## PROVIDED RECORDS:
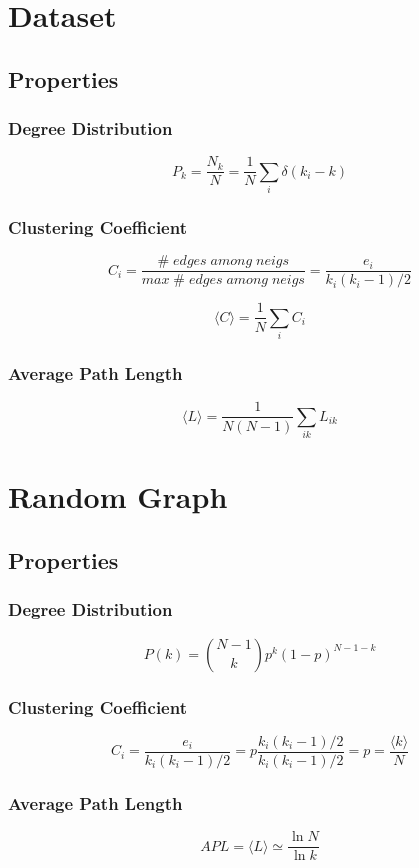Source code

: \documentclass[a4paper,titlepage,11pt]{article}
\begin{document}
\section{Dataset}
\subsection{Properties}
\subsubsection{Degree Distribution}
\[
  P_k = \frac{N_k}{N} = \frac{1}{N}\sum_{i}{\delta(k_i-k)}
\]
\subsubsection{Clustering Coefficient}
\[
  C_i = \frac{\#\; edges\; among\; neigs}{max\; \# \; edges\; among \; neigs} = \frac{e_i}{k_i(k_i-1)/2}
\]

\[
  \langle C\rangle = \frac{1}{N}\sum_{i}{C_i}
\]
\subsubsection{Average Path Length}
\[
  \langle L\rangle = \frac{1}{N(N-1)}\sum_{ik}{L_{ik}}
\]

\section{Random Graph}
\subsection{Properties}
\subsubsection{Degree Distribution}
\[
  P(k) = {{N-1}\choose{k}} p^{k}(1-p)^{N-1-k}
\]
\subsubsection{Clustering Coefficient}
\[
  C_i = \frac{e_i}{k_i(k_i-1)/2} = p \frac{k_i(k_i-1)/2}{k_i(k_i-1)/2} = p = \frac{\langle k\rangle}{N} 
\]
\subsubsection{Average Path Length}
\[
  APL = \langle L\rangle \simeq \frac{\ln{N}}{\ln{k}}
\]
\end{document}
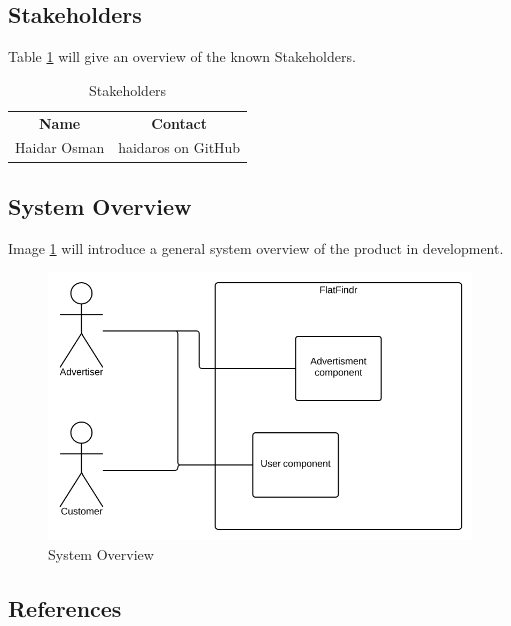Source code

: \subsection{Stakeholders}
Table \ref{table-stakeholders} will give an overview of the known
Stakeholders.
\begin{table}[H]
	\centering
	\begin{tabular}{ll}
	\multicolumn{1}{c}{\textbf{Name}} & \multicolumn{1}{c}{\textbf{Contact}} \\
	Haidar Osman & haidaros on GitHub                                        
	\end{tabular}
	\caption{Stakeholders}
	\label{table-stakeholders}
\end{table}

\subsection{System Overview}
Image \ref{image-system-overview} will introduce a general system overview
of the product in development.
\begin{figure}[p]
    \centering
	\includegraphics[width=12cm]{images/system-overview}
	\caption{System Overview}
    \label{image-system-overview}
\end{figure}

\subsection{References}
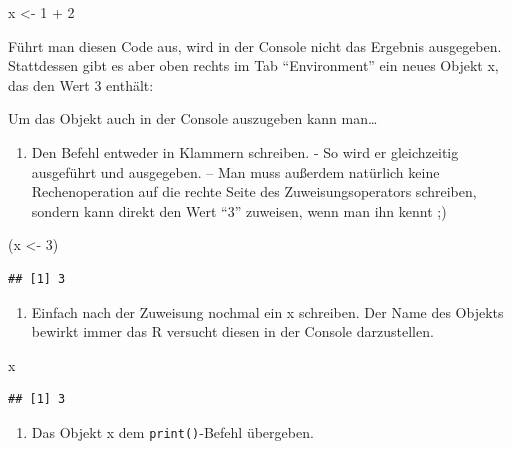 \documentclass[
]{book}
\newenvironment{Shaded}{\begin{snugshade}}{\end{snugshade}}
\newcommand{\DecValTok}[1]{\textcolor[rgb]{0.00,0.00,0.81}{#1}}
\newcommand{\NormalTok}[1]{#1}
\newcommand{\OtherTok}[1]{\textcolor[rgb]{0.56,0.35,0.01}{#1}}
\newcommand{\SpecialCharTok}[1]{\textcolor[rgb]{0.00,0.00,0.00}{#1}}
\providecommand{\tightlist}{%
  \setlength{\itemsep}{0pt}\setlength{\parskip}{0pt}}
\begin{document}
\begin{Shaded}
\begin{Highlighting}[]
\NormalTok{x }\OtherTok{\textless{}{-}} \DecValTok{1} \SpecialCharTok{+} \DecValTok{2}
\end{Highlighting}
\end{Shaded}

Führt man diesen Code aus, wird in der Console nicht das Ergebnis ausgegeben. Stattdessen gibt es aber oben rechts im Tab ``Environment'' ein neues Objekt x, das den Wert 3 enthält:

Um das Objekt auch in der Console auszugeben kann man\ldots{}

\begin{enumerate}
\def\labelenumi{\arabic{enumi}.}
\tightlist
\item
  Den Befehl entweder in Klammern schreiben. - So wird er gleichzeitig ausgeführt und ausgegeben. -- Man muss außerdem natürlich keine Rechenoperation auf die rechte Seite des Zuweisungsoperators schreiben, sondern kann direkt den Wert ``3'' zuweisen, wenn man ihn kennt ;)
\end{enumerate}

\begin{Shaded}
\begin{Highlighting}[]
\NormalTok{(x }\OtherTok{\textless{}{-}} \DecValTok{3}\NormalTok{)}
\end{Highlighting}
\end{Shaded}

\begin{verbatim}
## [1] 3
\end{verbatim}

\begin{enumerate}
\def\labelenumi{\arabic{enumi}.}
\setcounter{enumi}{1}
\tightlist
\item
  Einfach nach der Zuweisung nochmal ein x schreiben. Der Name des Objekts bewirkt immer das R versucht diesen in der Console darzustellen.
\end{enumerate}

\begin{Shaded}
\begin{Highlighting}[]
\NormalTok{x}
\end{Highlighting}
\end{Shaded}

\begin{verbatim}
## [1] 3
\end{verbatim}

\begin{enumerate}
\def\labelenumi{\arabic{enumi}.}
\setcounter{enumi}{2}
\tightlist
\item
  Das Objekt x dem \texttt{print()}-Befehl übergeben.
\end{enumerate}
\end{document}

## PROMPT:
Read through the data and copy every line where "textcolor" shows up.

## ANSWER SECTION:
\newcommand{\DecValTok}[1]{\textcolor[rgb]{0.00,0.00,0.81}{#1}}
\newcommand{\OtherTok}[1]{\textcolor[rgb]{0.56,0.35,0.01}{#1}}
\newcommand{\SpecialCharTok}[1]{\textcolor[rgb]{0.00,0.00,0.00}{#1}}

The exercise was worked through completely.